_PROBLEM DETAILS_
Scan the entries below for the word "value" and copy every line in which it occurs.

+ + +

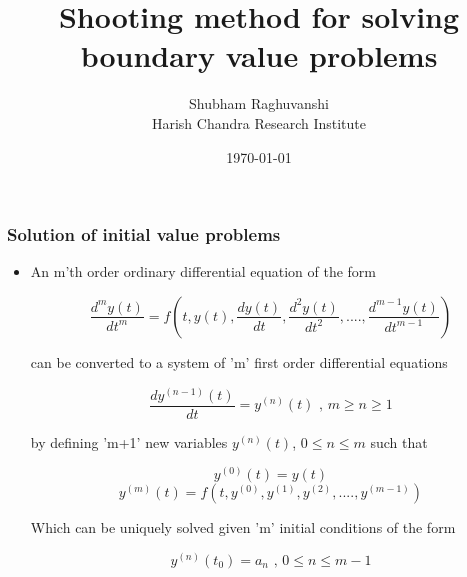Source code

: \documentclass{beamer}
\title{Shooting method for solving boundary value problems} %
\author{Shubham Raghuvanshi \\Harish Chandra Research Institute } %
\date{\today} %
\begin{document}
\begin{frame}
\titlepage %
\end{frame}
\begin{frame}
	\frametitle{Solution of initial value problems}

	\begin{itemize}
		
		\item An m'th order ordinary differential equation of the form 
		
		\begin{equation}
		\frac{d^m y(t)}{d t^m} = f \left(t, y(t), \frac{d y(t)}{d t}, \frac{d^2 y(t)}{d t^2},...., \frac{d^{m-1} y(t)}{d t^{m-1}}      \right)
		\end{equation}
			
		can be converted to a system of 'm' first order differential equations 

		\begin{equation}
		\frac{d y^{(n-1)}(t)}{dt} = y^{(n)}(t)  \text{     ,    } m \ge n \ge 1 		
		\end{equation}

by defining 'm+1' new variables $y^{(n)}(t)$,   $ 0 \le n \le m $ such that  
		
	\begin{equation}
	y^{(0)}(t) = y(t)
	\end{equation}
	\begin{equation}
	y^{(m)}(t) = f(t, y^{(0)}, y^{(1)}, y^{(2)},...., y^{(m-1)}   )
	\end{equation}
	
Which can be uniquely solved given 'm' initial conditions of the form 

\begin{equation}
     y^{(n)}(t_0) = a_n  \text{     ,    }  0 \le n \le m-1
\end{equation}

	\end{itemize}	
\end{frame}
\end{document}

+ + +

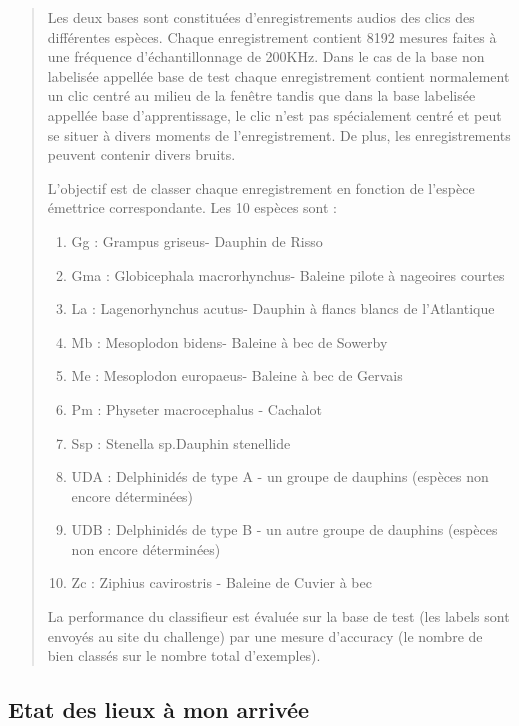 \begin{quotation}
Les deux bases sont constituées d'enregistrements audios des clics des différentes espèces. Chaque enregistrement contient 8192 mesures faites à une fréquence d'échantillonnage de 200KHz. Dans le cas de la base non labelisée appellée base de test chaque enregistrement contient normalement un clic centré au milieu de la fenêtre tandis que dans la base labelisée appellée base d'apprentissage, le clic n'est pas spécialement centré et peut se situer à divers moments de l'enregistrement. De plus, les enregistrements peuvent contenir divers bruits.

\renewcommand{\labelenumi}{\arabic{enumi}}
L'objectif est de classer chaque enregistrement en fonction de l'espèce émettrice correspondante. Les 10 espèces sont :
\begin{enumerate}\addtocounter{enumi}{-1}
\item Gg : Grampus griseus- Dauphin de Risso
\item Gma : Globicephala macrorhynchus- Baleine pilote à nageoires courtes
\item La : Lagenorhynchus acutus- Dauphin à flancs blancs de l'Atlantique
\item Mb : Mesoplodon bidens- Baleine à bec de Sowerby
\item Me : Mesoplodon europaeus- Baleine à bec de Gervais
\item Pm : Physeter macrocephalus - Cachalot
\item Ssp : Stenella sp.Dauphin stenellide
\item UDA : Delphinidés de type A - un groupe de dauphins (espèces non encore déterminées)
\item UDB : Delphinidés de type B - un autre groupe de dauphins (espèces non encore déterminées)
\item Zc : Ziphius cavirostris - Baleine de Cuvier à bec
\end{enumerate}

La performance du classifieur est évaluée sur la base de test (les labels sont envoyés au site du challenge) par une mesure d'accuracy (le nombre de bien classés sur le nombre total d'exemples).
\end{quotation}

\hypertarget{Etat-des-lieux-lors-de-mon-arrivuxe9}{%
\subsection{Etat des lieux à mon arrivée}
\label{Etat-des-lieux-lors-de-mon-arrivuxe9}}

+ + +

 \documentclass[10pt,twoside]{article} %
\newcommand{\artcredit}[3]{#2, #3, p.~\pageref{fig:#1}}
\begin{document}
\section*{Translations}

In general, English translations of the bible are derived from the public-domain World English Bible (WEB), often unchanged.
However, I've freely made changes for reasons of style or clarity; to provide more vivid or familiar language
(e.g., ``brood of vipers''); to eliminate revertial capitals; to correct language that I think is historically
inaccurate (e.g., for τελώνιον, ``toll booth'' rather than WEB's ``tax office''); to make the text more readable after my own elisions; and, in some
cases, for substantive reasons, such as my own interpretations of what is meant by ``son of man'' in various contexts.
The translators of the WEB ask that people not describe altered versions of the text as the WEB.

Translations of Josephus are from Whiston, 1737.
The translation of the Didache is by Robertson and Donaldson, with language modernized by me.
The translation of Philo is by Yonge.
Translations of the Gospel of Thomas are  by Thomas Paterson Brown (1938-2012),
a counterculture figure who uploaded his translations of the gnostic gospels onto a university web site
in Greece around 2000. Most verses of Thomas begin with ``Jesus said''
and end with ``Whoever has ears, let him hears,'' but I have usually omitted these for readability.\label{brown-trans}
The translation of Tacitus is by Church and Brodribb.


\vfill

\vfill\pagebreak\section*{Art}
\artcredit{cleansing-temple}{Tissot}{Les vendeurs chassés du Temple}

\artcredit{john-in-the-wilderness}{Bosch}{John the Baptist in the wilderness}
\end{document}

+ + +

_TASK SOLUTION_
\title{Shooting method for solving boundary value problems} %
	\frametitle{Solution of initial value problems}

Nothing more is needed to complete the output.